Your objective
Which lines of the entries contain the string "from"? Please find them and copy them.
** Opening Data for this task block **
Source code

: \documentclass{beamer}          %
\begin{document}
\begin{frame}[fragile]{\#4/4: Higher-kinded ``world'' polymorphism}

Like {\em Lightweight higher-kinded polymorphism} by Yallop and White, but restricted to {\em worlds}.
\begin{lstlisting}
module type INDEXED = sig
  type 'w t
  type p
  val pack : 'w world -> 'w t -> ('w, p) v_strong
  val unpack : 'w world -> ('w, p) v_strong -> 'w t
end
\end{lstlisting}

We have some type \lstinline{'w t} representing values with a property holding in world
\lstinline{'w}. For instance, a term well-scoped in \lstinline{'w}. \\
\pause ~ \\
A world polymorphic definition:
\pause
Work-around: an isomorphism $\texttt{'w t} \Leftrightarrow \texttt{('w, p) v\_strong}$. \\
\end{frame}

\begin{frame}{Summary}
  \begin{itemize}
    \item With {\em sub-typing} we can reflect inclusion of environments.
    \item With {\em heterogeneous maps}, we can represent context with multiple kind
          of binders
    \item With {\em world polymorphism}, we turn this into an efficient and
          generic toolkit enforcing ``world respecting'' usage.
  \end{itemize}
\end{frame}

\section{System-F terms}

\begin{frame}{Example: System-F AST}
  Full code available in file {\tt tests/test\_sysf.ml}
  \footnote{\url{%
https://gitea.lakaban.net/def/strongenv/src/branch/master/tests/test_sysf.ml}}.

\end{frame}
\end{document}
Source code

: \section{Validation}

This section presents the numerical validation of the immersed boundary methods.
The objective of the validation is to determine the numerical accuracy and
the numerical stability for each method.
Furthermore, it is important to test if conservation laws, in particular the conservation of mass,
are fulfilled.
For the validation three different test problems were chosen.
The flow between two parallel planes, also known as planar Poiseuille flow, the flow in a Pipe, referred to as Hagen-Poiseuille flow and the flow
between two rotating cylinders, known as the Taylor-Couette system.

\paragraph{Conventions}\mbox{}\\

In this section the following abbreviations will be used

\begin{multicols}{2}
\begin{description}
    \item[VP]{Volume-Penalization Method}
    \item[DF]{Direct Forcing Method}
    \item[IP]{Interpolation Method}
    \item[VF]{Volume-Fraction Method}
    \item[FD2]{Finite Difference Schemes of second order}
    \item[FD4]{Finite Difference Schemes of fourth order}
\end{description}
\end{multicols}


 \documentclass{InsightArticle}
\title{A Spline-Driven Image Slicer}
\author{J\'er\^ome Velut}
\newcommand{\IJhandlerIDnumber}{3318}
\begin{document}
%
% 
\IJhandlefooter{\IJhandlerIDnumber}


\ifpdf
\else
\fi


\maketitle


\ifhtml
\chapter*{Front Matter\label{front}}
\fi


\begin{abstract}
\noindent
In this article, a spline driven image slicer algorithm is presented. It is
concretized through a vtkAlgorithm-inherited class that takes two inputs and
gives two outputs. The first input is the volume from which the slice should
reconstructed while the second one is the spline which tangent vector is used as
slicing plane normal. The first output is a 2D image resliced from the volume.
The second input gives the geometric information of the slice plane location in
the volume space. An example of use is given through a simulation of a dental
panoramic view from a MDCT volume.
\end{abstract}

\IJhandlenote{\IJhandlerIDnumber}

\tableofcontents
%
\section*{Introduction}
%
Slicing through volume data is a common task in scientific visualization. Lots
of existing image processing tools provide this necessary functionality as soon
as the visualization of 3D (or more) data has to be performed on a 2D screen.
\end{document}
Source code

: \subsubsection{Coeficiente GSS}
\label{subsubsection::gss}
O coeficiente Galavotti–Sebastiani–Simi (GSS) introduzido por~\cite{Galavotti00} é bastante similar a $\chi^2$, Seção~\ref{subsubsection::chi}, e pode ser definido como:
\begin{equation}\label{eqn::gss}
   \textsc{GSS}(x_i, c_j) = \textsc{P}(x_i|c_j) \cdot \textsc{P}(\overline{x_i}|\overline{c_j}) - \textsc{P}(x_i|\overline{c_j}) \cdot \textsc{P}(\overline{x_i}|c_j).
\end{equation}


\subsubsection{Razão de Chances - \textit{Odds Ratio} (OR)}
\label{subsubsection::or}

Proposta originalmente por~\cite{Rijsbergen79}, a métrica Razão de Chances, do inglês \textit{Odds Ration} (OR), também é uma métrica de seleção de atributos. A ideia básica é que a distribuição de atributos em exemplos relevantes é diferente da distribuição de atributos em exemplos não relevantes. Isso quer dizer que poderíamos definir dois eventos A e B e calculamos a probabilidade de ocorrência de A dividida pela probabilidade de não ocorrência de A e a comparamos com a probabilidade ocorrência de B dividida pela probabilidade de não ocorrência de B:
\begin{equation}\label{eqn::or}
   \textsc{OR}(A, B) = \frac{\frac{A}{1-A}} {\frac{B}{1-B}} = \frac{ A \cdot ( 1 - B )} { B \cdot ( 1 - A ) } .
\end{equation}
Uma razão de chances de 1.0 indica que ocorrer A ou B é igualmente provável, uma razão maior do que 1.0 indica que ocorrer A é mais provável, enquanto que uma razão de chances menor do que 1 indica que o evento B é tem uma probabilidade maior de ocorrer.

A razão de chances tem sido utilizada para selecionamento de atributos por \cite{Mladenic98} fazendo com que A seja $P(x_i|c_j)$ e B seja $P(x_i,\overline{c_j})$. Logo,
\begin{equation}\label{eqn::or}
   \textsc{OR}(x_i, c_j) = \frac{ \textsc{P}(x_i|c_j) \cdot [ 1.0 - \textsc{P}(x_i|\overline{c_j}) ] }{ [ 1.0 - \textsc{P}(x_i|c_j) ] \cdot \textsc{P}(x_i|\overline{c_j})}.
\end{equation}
** Closing Data for this task block **
Written reply
gives two outputs. The first input is the volume from which the slice should
slicing plane normal. The first output is a 2D image resliced from the volume.
panoramic view from a MDCT volume.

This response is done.